Occasionally, my net connection will go pear-shaped — the wireless will just die. This happens most when I am uploading data faster than the cable connection can handle. (Like, say, when I am using VNC from work into home while I am also transferring data.) Without manual intervention, it’ll just sit there connectionless. If I’m not at home, I’m left offline until I can get home and manually click the Repair button.
This annoys me to no end. So, I fixed it.
Save the following as testnet.bat and put it somewhere useful.
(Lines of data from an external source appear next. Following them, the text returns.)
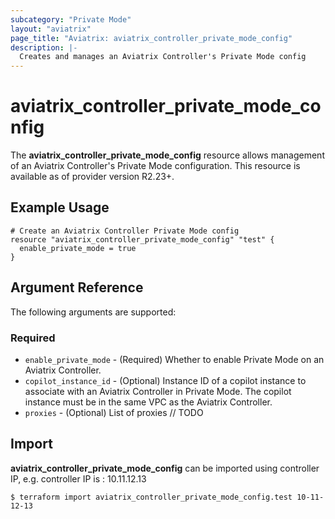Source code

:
 ```yaml
---
subcategory: "Private Mode"
layout: "aviatrix"
page_title: "Aviatrix: aviatrix_controller_private_mode_config"
description: |-
  Creates and manages an Aviatrix Controller's Private Mode config
---
```


# aviatrix_controller_private_mode_config

The **aviatrix_controller_private_mode_config** resource allows management of an Aviatrix Controller's Private Mode configuration. This resource is available as of provider version R2.23+.

## Example Usage

```hcl
# Create an Aviatrix Controller Private Mode config
resource "aviatrix_controller_private_mode_config" "test" {
  enable_private_mode = true
}
```


## Argument Reference

The following arguments are supported:

### Required
* `enable_private_mode` - (Required) Whether to enable Private Mode on an Aviatrix Controller.
* `copilot_instance_id` - (Optional) Instance ID of a copilot instance to associate with an Aviatrix Controller in Private Mode. The copilot instance must be in the same VPC as the Aviatrix Controller.
* `proxies` - (Optional) List of proxies // TODO

## Import

**aviatrix_controller_private_mode_config** can be imported using controller IP, e.g. controller IP is : 10.11.12.13

```
$ terraform import aviatrix_controller_private_mode_config.test 10-11-12-13
```
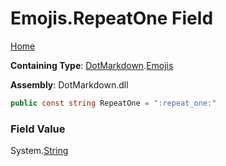 # Emojis\.RepeatOne Field

[Home](../../../README.md)

**Containing Type**: [DotMarkdown](../../README.md)\.[Emojis](../README.md)

**Assembly**: DotMarkdown\.dll

```csharp
public const string RepeatOne = ":repeat_one:"
```

### Field Value

System\.[String](https://docs.microsoft.com/en-us/dotnet/api/system.string)
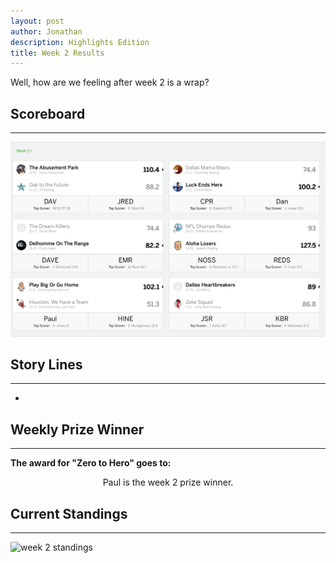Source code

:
 ```yaml
---
layout: post
author: Jonathan
description: Highlights Edition
title: Week 2 Results
---
```

Well, how are we feeling after week 2 is a wrap?

## Scoreboard
---

<img class="center" src="/assets/results/wr2.png" alt="week 2 results">

<!-- ### Box Scores
---
``` Screenshot of stiched iPhone matchups ``` -->

## Story Lines
---

- 

## Weekly Prize Winner
---
**The award for "Zero to Hero" goes to:**

<p  class="callout" align="center"> Paul is the week 2 prize winner.</p>

## Current Standings
---

<img class="center" src="/assets/results/ws2.png" alt="week 2 standings">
Download devcon from Microsoft and save it in your path.
@echo off echo Testing net connection ... netsh diag ping adapter 1 & if errorlevel 1 goto reset goto done :reset echo Restarting Wireless Network Drivers ... echo %DATE% %TIME% Restarted wireless drivers. >> c:\\batch\\testnet.log rem netsh interface set interface "Wireless Network Connection" DISABLED DISCONNECTED rem netsh interface set interface "Wireless Network Connection" ENABLED CONNECTED c:\\batch\\devcon.exe restart =NET @pci\\VEN_14E4* :done echo Done.
Schedule the batch file to run every 5 or 10 minutes. The kicker is, make sure you schedule it as an admin user that you do not use to log in, such as Administrator. This way, the annoying little popup window doesn’t disturb your day. (Yes, you can run it as yourself if you create a PIF that runs the window minimized, but then you have a window appearing and disappearing from your task bar all day.)
Make It Work For You
- Change the netsh diag line to use the adapter that works for you. More often than not, it will be adapter 1, but you can run netsh diag show adapter to get a list of adapter numbers for your system.
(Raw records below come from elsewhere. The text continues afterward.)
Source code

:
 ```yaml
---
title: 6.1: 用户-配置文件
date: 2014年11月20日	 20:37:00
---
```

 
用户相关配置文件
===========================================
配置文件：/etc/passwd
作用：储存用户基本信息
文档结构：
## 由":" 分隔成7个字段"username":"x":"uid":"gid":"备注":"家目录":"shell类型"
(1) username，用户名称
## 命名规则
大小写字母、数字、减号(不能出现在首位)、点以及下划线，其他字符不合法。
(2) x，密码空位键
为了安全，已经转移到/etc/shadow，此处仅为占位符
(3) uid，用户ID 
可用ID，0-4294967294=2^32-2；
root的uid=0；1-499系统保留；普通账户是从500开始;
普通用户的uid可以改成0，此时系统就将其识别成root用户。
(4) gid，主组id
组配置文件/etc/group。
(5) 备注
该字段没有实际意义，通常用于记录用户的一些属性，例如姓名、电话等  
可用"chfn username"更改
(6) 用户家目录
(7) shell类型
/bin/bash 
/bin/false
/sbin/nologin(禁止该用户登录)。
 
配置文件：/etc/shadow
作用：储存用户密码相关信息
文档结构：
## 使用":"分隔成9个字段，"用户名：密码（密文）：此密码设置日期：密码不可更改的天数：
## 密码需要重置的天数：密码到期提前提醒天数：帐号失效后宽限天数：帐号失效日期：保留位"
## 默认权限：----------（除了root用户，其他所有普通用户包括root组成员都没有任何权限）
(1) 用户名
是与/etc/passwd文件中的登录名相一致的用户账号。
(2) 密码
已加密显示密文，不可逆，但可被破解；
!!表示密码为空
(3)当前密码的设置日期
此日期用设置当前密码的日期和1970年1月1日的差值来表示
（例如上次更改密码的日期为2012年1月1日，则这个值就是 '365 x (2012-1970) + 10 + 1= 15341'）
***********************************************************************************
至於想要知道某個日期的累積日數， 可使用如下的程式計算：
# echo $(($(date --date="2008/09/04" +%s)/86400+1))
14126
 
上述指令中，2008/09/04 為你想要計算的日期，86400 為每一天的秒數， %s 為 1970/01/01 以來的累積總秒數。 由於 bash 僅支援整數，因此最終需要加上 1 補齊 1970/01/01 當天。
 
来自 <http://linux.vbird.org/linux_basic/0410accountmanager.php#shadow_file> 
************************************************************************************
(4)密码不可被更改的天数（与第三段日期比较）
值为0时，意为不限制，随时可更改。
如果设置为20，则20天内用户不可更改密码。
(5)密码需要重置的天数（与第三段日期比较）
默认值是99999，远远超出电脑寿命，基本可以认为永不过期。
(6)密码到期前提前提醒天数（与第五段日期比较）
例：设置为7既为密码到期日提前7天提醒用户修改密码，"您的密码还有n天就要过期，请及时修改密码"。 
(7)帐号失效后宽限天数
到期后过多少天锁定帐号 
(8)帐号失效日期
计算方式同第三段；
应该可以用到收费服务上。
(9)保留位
- Change the log file location to someplace that you can find.
- Change the full path to devcon.exe to whatever you saved it as.
- Change the device identification string from @pci\VEN_14E4 to the one that fits your network card. You can run devcon find =NET to get a list of network card vendor strings. You don’t need the whole thing, just enough to uniquely identify it, then an asterisk as a wildcard.
- If your primary DNS server is not your own (such as if it is your ISP’s) then you may want to not ping it. You can change the netsh diag ping line to ping a specific IP instead, such as the external address of your cable/DSL modem. This will look like netsh diag ping iphost myhostname. This has the added benefit of not bombing out your LAN connectivity if it is a WAN connectivity problem.
How It Works
- The netsh diag command pings three hosts: the default gateway, the primary DNS server, and the local non-localhost IP. On success, errorlevel is 0.
- If the pings are not successful, the reset part of the file is executed. The devcon utility just restarts the network card driver, basically doing the same thing as if you had gone into the Device Manager and disabled then enabled the card.
- That rem lines should have worked, but Microsoft apparently crippled the netsh command so that it could no longer do what its own help file says it can do. Hence why you need devcon instead.